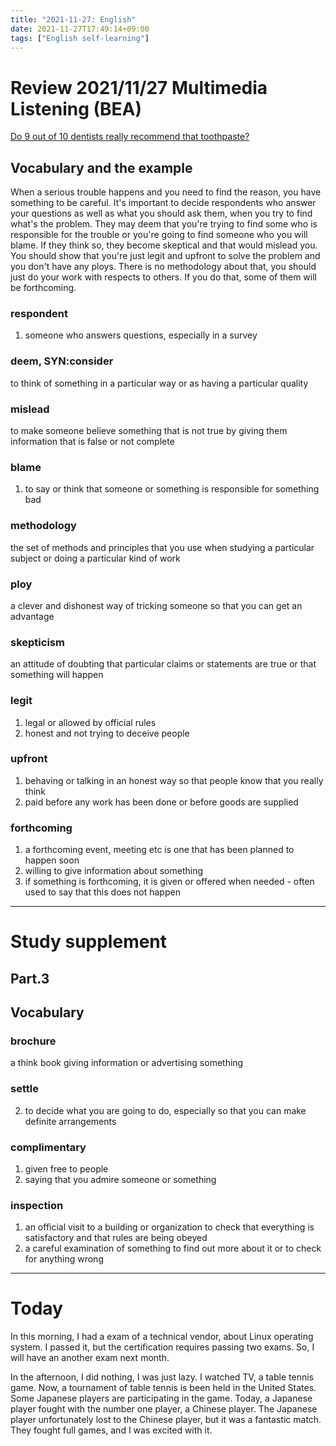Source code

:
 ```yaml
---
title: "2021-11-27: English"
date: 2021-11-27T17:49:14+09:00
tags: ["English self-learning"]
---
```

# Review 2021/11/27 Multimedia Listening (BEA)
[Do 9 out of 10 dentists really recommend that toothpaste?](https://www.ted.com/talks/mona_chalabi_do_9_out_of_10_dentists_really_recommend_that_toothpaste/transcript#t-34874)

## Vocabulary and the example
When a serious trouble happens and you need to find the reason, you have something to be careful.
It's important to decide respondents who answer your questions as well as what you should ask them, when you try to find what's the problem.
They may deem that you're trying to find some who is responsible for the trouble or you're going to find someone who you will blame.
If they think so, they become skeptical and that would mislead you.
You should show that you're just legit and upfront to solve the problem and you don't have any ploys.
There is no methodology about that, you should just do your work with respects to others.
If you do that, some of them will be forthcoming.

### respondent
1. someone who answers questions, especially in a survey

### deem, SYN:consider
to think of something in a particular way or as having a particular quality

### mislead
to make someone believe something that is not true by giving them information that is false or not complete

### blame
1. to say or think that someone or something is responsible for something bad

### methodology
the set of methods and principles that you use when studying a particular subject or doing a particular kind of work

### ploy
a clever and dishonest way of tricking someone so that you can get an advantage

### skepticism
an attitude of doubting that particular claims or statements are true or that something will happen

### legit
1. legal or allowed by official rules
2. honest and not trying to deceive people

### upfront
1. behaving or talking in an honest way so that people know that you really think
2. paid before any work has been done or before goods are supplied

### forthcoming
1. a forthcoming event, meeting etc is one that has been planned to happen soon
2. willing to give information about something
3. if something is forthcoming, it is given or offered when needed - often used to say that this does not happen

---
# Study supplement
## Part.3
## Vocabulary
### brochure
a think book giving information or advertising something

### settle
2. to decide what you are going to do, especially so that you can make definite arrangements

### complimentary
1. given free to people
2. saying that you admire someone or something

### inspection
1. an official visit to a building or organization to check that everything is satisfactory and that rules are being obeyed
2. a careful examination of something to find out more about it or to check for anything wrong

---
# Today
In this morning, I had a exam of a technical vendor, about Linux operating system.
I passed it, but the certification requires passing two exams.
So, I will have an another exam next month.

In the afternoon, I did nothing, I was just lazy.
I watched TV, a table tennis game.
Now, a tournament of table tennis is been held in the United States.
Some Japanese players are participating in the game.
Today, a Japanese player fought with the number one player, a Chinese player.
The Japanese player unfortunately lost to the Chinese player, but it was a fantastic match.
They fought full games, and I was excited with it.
= = =
Your answer must contain the full data, repeated exactly, without pictures.

Source code

:
 ```yaml
---
title: "2021-11-27: English"
date: 2021-11-27T17:49:14+09:00
tags: ["English self-learning"]
---
```

# Review 2021/11/27 Multimedia Listening (BEA)
[Do 9 out of 10 dentists really recommend that toothpaste?](https://www.ted.com/talks/mona_chalabi_do_9_out_of_10_dentists_really_recommend_that_toothpaste/transcript#t-34874)

## Vocabulary and the example
When a serious trouble happens and you need to find the reason, you have something to be careful.
It's important to decide respondents who answer your questions as well as what you should ask them, when you try to find what's the problem.
They may deem that you're trying to find some who is responsible for the trouble or you're going to find someone who you will blame.
If they think so, they become skeptical and that would mislead you.
You should show that you're just legit and upfront to solve the problem and you don't have any ploys.
There is no methodology about that, you should just do your work with respects to others.
If you do that, some of them will be forthcoming.

### respondent
1. someone who answers questions, especially in a survey

### deem, SYN:consider
to think of something in a particular way or as having a particular quality

### mislead
to make someone believe something that is not true by giving them information that is false or not complete

### blame
1. to say or think that someone or something is responsible for something bad

### methodology
the set of methods and principles that you use when studying a particular subject or doing a particular kind of work

### ploy
a clever and dishonest way of tricking someone so that you can get an advantage

### skepticism
an attitude of doubting that particular claims or statements are true or that something will happen

### legit
1. legal or allowed by official rules
2. honest and not trying to deceive people

### upfront
1. behaving or talking in an honest way so that people know that you really think
2. paid before any work has been done or before goods are supplied

### forthcoming
1. a forthcoming event, meeting etc is one that has been planned to happen soon
2. willing to give information about something
3. if something is forthcoming, it is given or offered when needed - often used to say that this does not happen

---
# Study supplement
## Part.3
## Vocabulary
### brochure
a think book giving information or advertising something

### settle
2. to decide what you are going to do, especially so that you can make definite arrangements

### complimentary
1. given free to people
2. saying that you admire someone or something

### inspection
1. an official visit to a building or organization to check that everything is satisfactory and that rules are being obeyed
2. a careful examination of something to find out more about it or to check for anything wrong

---
# Today
In this morning, I had a exam of a technical vendor, about Linux operating system.
I passed it, but the certification requires passing two exams.
So, I will have an another exam next month.

In the afternoon, I did nothing, I was just lazy.
I watched TV, a table tennis game.
Now, a tournament of table tennis is been held in the United States.
Some Japanese players are participating in the game.
Today, a Japanese player fought with the number one player, a Chinese player.
The Japanese player unfortunately lost to the Chinese player, but it was a fantastic match.
They fought full games, and I was excited with it.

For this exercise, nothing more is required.